Para esto había que trabajar con ánimo resuelto, rompiendo uno de los más delicados organismos, la córnea; apoderarse del cristalino y echarlo fuera, respetando la hialoides y tratando con la mayor consideración al humor vítreo; ensanchar por medio de un corte las dimensiones de la pupila, y examinar por inducción o por medio de la catóptrica el estado de la cámara posterior.

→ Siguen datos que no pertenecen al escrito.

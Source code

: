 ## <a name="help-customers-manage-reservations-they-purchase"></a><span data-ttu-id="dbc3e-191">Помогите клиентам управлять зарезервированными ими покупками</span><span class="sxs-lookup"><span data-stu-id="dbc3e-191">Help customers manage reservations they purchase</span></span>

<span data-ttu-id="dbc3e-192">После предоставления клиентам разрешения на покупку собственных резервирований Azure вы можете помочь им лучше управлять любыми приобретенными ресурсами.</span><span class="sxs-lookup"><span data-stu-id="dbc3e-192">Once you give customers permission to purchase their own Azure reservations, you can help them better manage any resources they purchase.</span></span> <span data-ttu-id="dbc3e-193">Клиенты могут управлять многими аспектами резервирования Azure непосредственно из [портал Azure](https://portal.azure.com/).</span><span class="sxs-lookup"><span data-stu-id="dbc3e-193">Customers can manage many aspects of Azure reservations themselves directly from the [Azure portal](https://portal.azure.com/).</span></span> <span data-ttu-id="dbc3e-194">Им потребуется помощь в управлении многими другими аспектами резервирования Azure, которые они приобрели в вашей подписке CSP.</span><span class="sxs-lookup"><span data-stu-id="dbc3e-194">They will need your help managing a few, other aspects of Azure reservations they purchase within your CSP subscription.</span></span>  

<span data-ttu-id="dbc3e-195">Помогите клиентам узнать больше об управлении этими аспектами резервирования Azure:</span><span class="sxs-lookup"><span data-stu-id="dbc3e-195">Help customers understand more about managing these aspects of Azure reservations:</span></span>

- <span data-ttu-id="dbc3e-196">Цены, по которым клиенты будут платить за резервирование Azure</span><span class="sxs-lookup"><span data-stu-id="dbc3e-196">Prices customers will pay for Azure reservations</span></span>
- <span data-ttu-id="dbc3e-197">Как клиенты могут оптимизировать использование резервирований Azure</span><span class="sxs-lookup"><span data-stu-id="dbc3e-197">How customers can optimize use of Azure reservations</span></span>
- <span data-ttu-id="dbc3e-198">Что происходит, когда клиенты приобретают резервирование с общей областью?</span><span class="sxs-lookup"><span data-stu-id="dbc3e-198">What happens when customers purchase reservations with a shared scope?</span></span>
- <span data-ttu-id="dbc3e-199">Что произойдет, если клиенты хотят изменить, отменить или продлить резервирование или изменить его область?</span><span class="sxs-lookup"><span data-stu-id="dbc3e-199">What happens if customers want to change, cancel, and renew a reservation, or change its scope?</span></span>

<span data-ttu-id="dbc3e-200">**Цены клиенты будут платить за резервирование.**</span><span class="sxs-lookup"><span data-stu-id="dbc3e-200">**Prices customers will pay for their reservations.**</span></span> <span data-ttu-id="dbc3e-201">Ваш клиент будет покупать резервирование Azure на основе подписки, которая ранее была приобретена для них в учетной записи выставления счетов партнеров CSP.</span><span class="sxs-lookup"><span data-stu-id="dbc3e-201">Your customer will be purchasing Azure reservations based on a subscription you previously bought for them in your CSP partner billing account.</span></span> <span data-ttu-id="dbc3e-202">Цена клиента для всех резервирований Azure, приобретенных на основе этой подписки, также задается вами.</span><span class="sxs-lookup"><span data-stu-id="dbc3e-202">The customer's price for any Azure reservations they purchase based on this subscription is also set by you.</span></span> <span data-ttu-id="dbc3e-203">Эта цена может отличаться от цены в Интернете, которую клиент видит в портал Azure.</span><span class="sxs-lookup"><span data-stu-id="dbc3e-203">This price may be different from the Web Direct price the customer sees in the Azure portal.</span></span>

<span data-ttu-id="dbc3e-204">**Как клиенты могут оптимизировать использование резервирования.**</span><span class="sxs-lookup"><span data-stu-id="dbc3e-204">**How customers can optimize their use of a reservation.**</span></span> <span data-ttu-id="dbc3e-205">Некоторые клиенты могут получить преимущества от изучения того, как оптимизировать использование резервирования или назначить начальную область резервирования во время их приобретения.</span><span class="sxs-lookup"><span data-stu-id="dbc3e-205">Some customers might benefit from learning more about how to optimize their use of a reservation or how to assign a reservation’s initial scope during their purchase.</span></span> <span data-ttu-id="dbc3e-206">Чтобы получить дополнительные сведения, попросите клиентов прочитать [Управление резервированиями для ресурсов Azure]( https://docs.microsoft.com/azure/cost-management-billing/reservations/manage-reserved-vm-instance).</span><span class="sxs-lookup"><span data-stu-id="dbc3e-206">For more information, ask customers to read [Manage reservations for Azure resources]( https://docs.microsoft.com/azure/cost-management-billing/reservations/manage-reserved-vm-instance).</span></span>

Pocas palabras siguieron a esta atrevida expedición por el interior de un mundo microscópico, empresa no menos colosal que la medida de las distancias de los astros en las infinitas magnitudes del espacio. Mudos y espantados estaban los individuos de la familia que el caso presenciaban. Cuando se espera la resurrección de un muerto o la creación de un mundo no se está de otro modo. Pero Golfín no decía nada concreto, sus palabras eran:

–Contractibilidad de la pupila… retina sensible… algo de estado pigmentario… nervios llenos de vida.

Pero el fenómeno sublime, el hecho, el hecho irrecusable, la visión, ¿dónde estaba?

–A su tiempo se sabrá—dijo Teodoro, empezando la delicada operación del vendaje—. Paciencia.

Y su fisonomía de león no expresaba desaliento ni triunfo; no daba esperanza, ni la quitaba. La ciencia había hecho todo lo que sabía. Era un simulacro de creación, como otros muchos que son gloria y orgullo del siglo XIX. En presencia de tanta audacia la Naturaleza, que no permite sean sorprendidos sus secretos, continuaba muda y reservada.

El paciente fue incomunicado con absoluto rigor. Sólo su padre le asistía. Ninguno de la familia podía verle.

Iba la Nela a preguntar por el enfermo cuatro o cinco veces; pero no pasaba de la portalada, aguardando allí hasta que salieran el Sr. D. Manuel, su hija o cualquiera otra persona de la casa. La señorita, después de darle prolijas noticias y de pintar la ansiedad en que estaba toda la familia, solía pasear un poco con ella. Un día quiso Florentina que Marianela le enseñara su casa, y bajaron a la morada de Centeno, cuyo interior causó no poco disgusto y repugnancia a la señorita, mayormente cuando vio las cestas que a la huérfana servían de cama.

–Pronto ha de venir la Nela a vivir conmigo—dijo Florentina, saliendo a toda prisa de aquella caverna—, y entonces tendrá una cama como la mía y vestirá y comerá lo mismo que yo.

Absorta se quedó al oír estas palabras la señora de Centeno, así como la Mariuca y la Pepina, y no les ocurrió sino que a la miserable huérfana abandonada le había salido algún padre rey o príncipe, como se contaba en los cuentos y romances.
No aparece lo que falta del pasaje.